By way of a bunch of years doing excellent systems engineering at Google and other places. I had the pleasure of working with Spencer, Peter, and Ben off and on. Good people and some of the best engineers I've ever worked with.
Is the Cockroach Labs team actually made up of the creators of The GIMP? I checked the team page for GIMP and there don't seem to be any overlaps.
Maybe this is just a joke about both having off-putting names that's going over my head?
The GIMP was originally created by Spencer Kimball and Peter Mattis who are respectively the CEO and VP of Engineering of Cockroach Labs.
It's true. These two guys have been working together in OSS for a long time - https://www.gimp.org/news/2015/11/22/20-years-of-gimp-releas...
Pete chose the name GIMP (we were mulling calling it "XIMP", for X11 Image Manipulation Program, but Pulp Fiction had recently been released, so...).
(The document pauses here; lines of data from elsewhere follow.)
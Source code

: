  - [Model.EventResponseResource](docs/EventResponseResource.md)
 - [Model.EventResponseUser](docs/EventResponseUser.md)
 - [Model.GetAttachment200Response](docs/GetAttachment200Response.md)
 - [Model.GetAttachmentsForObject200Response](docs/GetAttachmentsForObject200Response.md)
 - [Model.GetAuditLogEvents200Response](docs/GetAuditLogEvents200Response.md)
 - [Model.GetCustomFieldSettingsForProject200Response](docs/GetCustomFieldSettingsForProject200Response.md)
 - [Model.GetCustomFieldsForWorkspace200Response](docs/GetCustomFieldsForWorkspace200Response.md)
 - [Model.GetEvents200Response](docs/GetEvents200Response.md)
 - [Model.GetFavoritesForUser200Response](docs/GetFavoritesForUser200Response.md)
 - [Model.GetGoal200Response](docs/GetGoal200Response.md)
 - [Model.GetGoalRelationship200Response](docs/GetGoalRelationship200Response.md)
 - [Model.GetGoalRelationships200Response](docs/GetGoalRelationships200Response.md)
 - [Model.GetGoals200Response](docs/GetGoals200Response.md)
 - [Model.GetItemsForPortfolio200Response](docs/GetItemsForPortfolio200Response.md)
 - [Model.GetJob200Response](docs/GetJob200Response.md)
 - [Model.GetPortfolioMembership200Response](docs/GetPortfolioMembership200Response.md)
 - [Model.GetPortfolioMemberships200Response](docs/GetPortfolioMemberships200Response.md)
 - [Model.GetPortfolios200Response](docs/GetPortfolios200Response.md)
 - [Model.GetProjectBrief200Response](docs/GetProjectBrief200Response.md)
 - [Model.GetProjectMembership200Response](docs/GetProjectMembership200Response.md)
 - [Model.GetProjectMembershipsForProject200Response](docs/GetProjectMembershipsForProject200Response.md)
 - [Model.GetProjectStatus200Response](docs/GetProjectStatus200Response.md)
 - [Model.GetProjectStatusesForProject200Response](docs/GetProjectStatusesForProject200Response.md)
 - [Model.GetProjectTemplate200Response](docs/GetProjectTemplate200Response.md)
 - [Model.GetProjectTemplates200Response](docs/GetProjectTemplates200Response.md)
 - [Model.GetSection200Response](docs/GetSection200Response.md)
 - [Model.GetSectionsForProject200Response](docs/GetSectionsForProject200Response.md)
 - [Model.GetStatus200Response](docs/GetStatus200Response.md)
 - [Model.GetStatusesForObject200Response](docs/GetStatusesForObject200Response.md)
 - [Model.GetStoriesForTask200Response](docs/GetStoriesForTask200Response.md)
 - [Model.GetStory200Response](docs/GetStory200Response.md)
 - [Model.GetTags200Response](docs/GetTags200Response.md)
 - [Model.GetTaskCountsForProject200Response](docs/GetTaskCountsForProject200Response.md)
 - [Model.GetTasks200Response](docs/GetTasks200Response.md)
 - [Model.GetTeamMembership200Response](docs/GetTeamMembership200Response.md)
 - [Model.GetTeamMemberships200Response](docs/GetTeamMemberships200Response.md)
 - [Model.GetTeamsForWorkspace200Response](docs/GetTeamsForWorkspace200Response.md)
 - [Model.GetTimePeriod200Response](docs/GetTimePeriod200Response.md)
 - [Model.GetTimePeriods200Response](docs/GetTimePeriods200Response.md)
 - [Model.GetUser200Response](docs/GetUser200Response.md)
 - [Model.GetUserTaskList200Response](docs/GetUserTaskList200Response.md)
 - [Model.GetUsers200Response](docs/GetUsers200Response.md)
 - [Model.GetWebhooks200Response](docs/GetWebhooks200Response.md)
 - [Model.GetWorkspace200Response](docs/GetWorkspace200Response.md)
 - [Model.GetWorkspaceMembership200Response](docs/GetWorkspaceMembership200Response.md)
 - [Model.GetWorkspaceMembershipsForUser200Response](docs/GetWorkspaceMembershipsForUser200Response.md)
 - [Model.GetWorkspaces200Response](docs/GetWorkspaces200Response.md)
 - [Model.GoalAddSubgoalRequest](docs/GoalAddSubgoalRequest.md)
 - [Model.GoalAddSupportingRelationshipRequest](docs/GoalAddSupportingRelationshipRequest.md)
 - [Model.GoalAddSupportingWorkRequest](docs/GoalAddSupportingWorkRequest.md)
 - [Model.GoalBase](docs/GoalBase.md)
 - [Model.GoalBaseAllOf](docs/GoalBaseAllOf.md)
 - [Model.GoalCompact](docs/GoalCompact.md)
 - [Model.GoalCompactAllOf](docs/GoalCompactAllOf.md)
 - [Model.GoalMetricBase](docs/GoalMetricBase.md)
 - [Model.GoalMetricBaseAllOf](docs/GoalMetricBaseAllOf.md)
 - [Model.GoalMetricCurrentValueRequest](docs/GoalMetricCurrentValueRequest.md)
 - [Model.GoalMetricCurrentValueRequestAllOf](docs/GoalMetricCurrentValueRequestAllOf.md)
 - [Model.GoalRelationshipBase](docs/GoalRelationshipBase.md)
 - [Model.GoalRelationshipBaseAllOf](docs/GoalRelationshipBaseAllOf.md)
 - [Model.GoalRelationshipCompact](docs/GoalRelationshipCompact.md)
I (spencer) chose the name CockroachDB. I guess we have questionable tastes in OSS project naming.
Sorry if my previous comment came off as yet another job about Cockroach's name, I'm sure those get old. Thanks for your work on both projects. I've been a long time GIMP user, haven't had a use for Cockroach yet but someday.
Also, does this mean that Pete's on deck for naming the next OSS project you work on?
I think the algorithm is whoever comes up with the most egregious and sticky name wins.
Cool, thanks for that. I googled around and even got to that Wiki page but somehow didn't quite cross-reference the names.
If you ever wondered what the creators of the Gimp were up to these days, this is your answer:
Especially considering that none of the algorithms they use provide any protection from a compromised node, so it's kind of pointless to even have separate certificates for each node.
What "standard auth options" do you have in mind for node-to-node auth? The ones that come to my mind are even more of a pain to set up than TLS certs.
It's true that setting up a secure cluster is kind of annoying right now. But the kubernetes templates (https://github.com/cockroachdb/cockroach/tree/master/cloud/k...) do support secure mode now, and the plan is to provide more like this so it's not something that everyone has to solve by hand.
If you know or can predict the addresses or hostnames you'll be using, then it's possible to generate one cert and reuse it for multiple nodes. This isn't ideal from a security perspective since you lose the ability to revoke individual certs, but since we don't (yet) support CRLs/OCSP it's not much of a loss.
Adding an option to skip hostname checks for node certs might make this less of a pain (it would then be trivial to share one cert for all nodes if that's what you want to do). We'll consider that and see if it compromises any important security properties.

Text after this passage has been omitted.